• [EXERCISE MATERIALS]:
--*--
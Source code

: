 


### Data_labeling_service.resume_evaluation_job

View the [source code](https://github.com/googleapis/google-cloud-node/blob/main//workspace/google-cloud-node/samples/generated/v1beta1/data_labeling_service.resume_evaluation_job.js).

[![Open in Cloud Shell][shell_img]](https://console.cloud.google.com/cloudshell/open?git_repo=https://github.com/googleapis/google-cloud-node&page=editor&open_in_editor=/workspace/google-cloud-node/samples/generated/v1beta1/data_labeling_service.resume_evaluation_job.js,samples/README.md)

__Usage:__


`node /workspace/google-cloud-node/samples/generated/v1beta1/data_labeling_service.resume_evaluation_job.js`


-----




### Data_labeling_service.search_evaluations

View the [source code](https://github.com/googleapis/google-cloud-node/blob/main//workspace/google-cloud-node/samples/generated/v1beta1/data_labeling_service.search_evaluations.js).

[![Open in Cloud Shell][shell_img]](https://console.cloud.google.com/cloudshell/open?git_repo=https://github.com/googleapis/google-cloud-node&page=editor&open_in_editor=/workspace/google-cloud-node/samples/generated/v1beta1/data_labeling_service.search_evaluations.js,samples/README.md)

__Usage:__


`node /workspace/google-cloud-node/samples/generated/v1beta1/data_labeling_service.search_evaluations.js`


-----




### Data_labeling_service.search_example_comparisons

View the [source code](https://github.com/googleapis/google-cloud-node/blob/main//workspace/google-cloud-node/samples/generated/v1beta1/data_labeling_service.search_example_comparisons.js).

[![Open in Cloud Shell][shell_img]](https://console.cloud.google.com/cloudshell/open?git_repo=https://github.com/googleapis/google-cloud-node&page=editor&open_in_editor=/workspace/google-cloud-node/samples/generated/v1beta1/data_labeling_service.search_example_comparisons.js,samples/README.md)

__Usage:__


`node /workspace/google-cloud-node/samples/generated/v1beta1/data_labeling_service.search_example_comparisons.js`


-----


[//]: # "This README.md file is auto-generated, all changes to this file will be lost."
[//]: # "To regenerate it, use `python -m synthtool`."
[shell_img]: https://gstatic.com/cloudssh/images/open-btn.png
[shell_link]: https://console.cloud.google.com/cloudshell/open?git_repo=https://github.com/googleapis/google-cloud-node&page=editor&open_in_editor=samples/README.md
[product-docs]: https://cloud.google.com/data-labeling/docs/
--*--
• [EXERCISE BRIEF]:
Print all entries again, exactly.

• [SOLUTION TO THIS EXERCISE]:
Source code

: 


### Data_labeling_service.resume_evaluation_job

View the [source code](https://github.com/googleapis/google-cloud-node/blob/main//workspace/google-cloud-node/samples/generated/v1beta1/data_labeling_service.resume_evaluation_job.js).

[![Open in Cloud Shell][shell_img]](https://console.cloud.google.com/cloudshell/open?git_repo=https://github.com/googleapis/google-cloud-node&page=editor&open_in_editor=/workspace/google-cloud-node/samples/generated/v1beta1/data_labeling_service.resume_evaluation_job.js,samples/README.md)

__Usage:__


`node /workspace/google-cloud-node/samples/generated/v1beta1/data_labeling_service.resume_evaluation_job.js`


-----




### Data_labeling_service.search_evaluations

View the [source code](https://github.com/googleapis/google-cloud-node/blob/main//workspace/google-cloud-node/samples/generated/v1beta1/data_labeling_service.search_evaluations.js).

[![Open in Cloud Shell][shell_img]](https://console.cloud.google.com/cloudshell/open?git_repo=https://github.com/googleapis/google-cloud-node&page=editor&open_in_editor=/workspace/google-cloud-node/samples/generated/v1beta1/data_labeling_service.search_evaluations.js,samples/README.md)

__Usage:__


`node /workspace/google-cloud-node/samples/generated/v1beta1/data_labeling_service.search_evaluations.js`


-----




### Data_labeling_service.search_example_comparisons

View the [source code](https://github.com/googleapis/google-cloud-node/blob/main//workspace/google-cloud-node/samples/generated/v1beta1/data_labeling_service.search_example_comparisons.js).

[![Open in Cloud Shell][shell_img]](https://console.cloud.google.com/cloudshell/open?git_repo=https://github.com/googleapis/google-cloud-node&page=editor&open_in_editor=/workspace/google-cloud-node/samples/generated/v1beta1/data_labeling_service.search_example_comparisons.js,samples/README.md)

__Usage:__


`node /workspace/google-cloud-node/samples/generated/v1beta1/data_labeling_service.search_example_comparisons.js`


-----


[//]: # "This README.md file is auto-generated, all changes to this file will be lost."
[//]: # "To regenerate it, use `python -m synthtool`."
[shell_img]: https://gstatic.com/cloudssh/images/open-btn.png
[shell_link]: https://console.cloud.google.com/cloudshell/open?git_repo=https://github.com/googleapis/google-cloud-node&page=editor&open_in_editor=samples/README.md
[product-docs]: https://cloud.google.com/data-labeling/docs/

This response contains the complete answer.